■ ASSIGNED TASK ■
Each line below from the one containing "assigned to each" through the one containing "ranked at the top" should be output exactly as it stands, and no other line should appear.

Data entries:
============================================================
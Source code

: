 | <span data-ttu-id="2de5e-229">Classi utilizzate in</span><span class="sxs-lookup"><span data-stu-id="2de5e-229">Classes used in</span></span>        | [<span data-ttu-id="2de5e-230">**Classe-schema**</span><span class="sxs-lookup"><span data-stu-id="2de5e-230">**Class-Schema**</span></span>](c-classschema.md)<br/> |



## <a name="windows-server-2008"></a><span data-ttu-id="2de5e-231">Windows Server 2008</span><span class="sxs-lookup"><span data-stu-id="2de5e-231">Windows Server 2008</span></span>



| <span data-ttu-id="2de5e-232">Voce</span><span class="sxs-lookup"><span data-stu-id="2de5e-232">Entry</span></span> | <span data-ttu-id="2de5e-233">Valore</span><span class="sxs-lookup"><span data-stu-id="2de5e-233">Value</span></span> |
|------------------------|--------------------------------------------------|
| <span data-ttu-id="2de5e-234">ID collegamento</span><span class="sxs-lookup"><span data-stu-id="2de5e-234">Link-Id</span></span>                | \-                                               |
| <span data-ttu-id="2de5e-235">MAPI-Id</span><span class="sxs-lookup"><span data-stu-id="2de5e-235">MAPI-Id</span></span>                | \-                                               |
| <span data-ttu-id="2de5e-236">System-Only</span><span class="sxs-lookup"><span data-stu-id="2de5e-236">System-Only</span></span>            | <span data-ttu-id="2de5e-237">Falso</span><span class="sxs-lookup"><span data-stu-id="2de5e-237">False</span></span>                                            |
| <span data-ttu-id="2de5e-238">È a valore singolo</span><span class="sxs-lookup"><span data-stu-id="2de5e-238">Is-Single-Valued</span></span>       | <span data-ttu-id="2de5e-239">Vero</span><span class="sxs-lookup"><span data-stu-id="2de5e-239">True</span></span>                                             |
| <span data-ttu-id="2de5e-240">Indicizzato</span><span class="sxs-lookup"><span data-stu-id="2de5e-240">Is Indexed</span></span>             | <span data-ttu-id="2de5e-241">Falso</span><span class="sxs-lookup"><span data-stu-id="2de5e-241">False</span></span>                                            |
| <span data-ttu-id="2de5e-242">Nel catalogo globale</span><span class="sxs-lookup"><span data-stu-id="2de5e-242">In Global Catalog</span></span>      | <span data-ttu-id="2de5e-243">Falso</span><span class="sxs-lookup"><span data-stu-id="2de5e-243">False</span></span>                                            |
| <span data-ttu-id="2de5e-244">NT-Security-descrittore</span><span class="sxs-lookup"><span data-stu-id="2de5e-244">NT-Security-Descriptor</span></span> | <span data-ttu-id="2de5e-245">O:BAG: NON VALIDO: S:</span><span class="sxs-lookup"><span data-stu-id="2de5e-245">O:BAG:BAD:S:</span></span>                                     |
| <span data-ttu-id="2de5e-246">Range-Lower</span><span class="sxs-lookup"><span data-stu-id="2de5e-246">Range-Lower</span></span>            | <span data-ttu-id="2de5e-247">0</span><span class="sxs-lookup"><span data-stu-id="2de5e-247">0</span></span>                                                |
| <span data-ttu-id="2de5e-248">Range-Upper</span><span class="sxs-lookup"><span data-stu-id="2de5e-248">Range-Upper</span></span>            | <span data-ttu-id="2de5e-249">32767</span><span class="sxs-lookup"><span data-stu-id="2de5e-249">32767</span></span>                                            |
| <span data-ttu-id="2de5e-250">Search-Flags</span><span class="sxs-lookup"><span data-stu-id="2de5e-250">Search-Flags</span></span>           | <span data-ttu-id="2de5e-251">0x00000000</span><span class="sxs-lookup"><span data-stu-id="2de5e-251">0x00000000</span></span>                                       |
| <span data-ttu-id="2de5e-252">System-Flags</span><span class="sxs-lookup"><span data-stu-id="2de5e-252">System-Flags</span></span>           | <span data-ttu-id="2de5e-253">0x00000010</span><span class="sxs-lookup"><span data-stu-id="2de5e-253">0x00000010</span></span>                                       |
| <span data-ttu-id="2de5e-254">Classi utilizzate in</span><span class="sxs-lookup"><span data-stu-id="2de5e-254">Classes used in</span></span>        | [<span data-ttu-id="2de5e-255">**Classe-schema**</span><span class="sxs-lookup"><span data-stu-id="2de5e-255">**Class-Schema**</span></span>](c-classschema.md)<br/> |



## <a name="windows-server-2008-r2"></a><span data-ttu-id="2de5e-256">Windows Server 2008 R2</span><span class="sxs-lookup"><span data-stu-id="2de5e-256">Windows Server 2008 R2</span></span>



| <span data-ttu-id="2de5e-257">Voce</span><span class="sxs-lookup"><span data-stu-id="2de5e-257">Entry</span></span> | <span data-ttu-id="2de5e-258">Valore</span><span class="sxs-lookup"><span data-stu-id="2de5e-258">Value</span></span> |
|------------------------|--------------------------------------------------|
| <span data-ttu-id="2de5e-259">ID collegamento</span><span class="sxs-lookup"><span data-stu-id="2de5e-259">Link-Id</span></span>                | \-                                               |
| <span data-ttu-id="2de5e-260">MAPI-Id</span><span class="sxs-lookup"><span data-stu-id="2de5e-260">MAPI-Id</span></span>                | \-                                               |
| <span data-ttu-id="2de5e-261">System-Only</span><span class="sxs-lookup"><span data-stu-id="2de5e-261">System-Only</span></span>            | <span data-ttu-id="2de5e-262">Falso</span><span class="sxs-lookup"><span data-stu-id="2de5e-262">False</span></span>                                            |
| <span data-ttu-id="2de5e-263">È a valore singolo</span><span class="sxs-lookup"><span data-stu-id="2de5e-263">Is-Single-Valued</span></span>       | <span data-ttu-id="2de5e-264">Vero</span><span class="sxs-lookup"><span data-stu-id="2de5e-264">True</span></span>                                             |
============================================================
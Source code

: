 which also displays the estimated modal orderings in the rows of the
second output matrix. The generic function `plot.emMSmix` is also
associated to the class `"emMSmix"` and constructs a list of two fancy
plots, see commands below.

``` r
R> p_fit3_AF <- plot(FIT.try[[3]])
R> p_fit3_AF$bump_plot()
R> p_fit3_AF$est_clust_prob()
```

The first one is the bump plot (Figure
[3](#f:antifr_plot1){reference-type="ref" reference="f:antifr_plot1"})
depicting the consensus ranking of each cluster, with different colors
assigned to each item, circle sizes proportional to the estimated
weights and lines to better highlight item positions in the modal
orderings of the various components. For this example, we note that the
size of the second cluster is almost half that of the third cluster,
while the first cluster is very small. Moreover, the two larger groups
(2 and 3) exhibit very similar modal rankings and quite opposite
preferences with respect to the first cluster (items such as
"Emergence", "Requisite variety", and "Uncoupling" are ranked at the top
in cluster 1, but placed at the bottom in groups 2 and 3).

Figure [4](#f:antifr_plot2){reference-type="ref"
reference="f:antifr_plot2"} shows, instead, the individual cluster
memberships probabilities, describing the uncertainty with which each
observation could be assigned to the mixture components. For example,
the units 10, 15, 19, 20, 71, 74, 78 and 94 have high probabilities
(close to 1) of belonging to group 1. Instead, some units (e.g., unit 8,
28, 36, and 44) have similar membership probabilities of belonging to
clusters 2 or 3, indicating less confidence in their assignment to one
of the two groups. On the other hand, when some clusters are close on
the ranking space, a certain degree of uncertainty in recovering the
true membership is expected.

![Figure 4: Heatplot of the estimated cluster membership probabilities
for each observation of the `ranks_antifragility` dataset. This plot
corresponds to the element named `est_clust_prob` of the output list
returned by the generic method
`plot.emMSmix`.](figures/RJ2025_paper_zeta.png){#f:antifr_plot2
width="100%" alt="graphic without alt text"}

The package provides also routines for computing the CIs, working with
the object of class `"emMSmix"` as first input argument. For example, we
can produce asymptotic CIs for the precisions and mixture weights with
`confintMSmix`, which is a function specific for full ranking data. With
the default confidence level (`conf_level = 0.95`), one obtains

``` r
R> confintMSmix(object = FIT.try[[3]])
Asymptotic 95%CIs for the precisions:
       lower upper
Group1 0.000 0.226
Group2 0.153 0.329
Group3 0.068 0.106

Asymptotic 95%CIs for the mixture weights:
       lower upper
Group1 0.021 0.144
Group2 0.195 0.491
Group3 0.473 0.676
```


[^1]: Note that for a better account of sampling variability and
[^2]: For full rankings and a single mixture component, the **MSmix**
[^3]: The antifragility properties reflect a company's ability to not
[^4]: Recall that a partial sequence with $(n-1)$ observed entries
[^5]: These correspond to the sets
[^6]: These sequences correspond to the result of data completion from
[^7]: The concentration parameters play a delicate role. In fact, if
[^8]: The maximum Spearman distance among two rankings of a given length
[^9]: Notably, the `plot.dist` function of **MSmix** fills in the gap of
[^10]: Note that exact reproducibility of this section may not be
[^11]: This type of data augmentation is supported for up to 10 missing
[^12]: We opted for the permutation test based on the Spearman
============================================================
■ YOUR SOLUTION ■
assigned to each item, circle sizes proportional to the estimated
weights and lines to better highlight item positions in the modal
orderings of the various components. For this example, we note that the
size of the second cluster is almost half that of the third cluster,
while the first cluster is very small. Moreover, the two larger groups
(2 and 3) exhibit very similar modal rankings and quite opposite
preferences with respect to the first cluster (items such as
"Emergence", "Requisite variety", and "Uncoupling" are ranked at the top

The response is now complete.